Work order ->
Where does the string "Cuánto" appear? Copy every line of the entries below that holds it.

Entries provided ->
_____
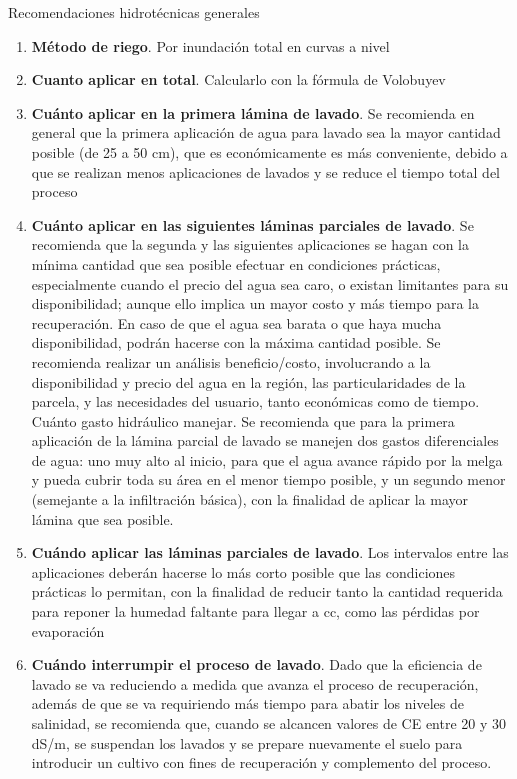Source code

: Recomendaciones hidrotécnicas generales
\begin{enumerate}
    \item \textbf{Método de riego}. Por inundación total en curvas a nivel
    \item \textbf{Cuanto aplicar en total}. Calcularlo con la fórmula de Volobuyev
    \item \textbf{Cuánto aplicar en la primera lámina de lavado}. Se recomienda en general que la primera aplicación de agua para lavado sea la mayor cantidad posible (de 25 a 50 cm), que es económicamente es más conveniente, debido a que se realizan menos aplicaciones de lavados y se reduce el tiempo total del proceso
    \item \textbf{Cuánto aplicar en las siguientes láminas parciales de lavado}. Se recomienda que la segunda y las siguientes aplicaciones se hagan con la mínima cantidad que sea posible efectuar en condiciones prácticas, especialmente cuando el precio del agua sea caro, o existan limitantes para su disponibilidad; aunque ello implica un mayor costo y más tiempo para la recuperación. En caso de que el agua sea barata o que haya mucha disponibilidad, podrán hacerse con la máxima cantidad posible. Se recomienda realizar un análisis beneficio/costo, involucrando a la disponibilidad y precio del agua en la región, las particularidades de la parcela, y las necesidades del usuario, tanto económicas como de tiempo. Cuánto gasto hidráulico manejar. Se recomienda que para la primera aplicación de la lámina parcial de lavado se manejen dos gastos diferenciales de agua: uno muy alto al inicio, para que el agua avance rápido por la melga y pueda cubrir toda su área en el menor tiempo posible, y un segundo menor (semejante a la infiltración básica), con la finalidad de aplicar la mayor lámina que sea posible.
    \item \textbf{Cuándo aplicar las láminas parciales de lavado}. Los intervalos entre las aplicaciones deberán hacerse lo más corto posible que las condiciones prácticas lo permitan, con la finalidad de reducir tanto la cantidad requerida para reponer la humedad faltante para llegar a cc, como las pérdidas por evaporación
    \item \textbf{Cuándo interrumpir el proceso de lavado}. Dado que la eficiencia de lavado se va reduciendo a medida que avanza el proceso de recuperación, además de que se va requiriendo más tiempo para abatir los niveles de salinidad, se recomienda que, cuando se alcancen valores de CE entre 20 y 30 dS/m, se suspendan los lavados y se prepare nuevamente el suelo para introducir un cultivo con fines de recuperación y complemento del proceso.
\end{enumerate}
_____
Answer to the exercise ->
    \item \textbf{Cuánto aplicar en la primera lámina de lavado}. Se recomienda en general que la primera aplicación de agua para lavado sea la mayor cantidad posible (de 25 a 50 cm), que es económicamente es más conveniente, debido a que se realizan menos aplicaciones de lavados y se reduce el tiempo total del proceso
    \item \textbf{Cuánto aplicar en las siguientes láminas parciales de lavado}. Se recomienda que la segunda y las siguientes aplicaciones se hagan con la mínima cantidad que sea posible efectuar en condiciones prácticas, especialmente cuando el precio del agua sea caro, o existan limitantes para su disponibilidad; aunque ello implica un mayor costo y más tiempo para la recuperación. En caso de que el agua sea barata o que haya mucha disponibilidad, podrán hacerse con la máxima cantidad posible. Se recomienda realizar un análisis beneficio/costo, involucrando a la disponibilidad y precio del agua en la región, las particularidades de la parcela, y las necesidades del usuario, tanto económicas como de tiempo. Cuánto gasto hidráulico manejar. Se recomienda que para la primera aplicación de la lámina parcial de lavado se manejen dos gastos diferenciales de agua: uno muy alto al inicio, para que el agua avance rápido por la melga y pueda cubrir toda su área en el menor tiempo posible, y un segundo menor (semejante a la infiltración básica), con la finalidad de aplicar la mayor lámina que sea posible.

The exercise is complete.